Learn how to think the way mathematicians do – a powerful cognitive process developed over thousands of years.
Mathematical thinking is not the same as doing mathematics – at least not as mathematics is typically presented in our school system. School math typically focuses on learning procedures to solve highly stereotyped problems. Professional mathematicians think a certain way to solve real problems, problems that can arise from the everyday world, or from science, or from within mathematics itself. The key to success in school math is to learn to think inside-the-box. In contrast, a key feature of mathematical thinking is thinking outside-the-box – a valuable ability in today’s world. This course helps to develop that crucial way of thinking.
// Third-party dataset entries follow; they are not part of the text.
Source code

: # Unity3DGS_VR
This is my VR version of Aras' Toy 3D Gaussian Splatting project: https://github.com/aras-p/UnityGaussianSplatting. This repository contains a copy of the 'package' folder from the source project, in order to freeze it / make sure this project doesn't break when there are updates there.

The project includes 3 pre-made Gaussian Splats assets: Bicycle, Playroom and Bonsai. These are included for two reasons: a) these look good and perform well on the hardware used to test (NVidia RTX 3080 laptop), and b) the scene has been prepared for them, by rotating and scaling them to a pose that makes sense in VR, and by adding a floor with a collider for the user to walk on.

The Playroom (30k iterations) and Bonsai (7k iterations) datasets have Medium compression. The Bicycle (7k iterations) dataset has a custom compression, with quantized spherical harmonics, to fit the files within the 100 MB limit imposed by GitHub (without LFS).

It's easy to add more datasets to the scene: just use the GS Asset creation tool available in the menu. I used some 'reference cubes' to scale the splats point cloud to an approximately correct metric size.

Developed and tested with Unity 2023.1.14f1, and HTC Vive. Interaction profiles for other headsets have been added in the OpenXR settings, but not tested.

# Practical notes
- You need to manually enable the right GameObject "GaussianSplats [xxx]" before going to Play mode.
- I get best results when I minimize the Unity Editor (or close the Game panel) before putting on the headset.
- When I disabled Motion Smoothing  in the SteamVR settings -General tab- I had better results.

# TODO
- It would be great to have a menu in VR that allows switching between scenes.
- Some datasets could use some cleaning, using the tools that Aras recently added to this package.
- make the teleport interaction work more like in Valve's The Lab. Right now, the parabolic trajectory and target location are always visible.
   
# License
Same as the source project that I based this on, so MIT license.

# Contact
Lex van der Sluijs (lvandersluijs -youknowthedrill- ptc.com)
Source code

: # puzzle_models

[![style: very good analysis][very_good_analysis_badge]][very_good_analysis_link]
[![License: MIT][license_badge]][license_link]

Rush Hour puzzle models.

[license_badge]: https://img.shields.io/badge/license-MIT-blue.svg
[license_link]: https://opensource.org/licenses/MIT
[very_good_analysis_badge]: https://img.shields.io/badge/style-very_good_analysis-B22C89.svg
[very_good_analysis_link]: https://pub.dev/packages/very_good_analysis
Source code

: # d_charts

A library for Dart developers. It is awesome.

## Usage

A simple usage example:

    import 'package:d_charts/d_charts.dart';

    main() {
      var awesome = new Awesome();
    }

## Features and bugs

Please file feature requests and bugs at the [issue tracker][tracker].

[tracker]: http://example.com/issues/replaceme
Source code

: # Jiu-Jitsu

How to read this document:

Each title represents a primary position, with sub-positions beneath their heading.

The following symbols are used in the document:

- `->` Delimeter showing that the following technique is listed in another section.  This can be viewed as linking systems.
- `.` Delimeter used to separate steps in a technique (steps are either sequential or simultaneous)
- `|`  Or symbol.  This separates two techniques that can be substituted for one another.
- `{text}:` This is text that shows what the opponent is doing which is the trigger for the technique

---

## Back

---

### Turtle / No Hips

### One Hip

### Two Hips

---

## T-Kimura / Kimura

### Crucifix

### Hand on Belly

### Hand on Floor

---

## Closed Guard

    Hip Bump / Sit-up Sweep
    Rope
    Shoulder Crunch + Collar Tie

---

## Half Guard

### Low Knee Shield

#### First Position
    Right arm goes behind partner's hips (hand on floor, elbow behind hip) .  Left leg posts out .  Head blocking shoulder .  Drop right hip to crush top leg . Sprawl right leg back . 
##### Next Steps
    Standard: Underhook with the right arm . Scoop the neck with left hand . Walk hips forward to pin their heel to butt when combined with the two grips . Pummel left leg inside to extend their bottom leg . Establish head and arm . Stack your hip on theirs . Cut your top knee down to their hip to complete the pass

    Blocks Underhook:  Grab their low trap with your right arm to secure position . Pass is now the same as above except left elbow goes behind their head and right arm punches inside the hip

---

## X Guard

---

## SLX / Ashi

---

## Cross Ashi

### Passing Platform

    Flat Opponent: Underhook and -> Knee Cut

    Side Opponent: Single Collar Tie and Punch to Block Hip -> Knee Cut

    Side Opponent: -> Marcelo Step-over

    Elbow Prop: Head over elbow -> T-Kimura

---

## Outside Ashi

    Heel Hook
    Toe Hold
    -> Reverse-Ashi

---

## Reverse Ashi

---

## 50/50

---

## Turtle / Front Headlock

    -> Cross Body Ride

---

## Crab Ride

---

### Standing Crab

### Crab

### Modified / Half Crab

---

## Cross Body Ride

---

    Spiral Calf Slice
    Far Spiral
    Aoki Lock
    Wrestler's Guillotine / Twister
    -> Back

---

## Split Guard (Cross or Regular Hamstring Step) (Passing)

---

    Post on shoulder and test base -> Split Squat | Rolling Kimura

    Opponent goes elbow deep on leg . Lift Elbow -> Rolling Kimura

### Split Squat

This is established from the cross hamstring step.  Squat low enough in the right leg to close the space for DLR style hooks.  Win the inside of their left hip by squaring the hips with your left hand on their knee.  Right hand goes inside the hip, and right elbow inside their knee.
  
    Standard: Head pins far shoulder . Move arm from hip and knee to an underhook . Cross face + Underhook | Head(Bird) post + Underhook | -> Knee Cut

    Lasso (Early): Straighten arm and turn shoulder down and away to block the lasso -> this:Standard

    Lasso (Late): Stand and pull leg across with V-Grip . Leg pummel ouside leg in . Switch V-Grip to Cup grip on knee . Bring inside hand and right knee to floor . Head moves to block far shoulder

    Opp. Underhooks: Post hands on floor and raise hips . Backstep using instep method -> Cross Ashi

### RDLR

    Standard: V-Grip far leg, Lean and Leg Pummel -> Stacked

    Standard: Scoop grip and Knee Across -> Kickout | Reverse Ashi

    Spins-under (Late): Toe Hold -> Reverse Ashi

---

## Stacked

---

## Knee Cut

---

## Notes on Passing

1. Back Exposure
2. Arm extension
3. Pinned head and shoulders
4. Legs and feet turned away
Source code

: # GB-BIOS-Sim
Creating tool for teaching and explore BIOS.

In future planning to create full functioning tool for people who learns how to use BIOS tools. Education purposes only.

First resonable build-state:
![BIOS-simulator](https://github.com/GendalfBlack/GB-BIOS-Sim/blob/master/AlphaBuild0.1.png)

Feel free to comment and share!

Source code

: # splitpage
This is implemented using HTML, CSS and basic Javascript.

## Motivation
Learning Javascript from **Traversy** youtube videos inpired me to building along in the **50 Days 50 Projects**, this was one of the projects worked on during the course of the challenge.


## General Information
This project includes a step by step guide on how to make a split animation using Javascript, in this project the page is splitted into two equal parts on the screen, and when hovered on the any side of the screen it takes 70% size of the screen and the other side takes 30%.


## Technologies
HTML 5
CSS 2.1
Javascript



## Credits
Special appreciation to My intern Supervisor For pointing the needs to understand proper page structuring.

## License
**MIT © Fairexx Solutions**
START with the Welcome lecture. It explains what this course is about. (It comes with a short Background Reading assignment, to read before you start the course, and a Reading Supplement on Set Theory for use later in the course, both in downloadable PDF format.) This initial orientation lecture is important, since this course is probably not like any math course you have taken before – even if in places it might look like one! AFTER THAT, Lecture 1 prepares the groundwork for the course; then in Lecture 2 we dive into the first topic. This may all look like easy stuff, but tens of thousands of former students found they had trouble later by skipping through Week 1 too quickly! Be warned. If possible, form or join a study group and discuss everything with them. BY THE WAY, the time estimates for watching the video lectures are machine generated, based on the video length. Expect to spend a lot longer going through the lectures sufficiently well to understand the material. The time estimates for completing the weekly Problem Sets (Quiz format) are a bit more reliable, but even they are just a guideline. You may find yourself taking a lot longer.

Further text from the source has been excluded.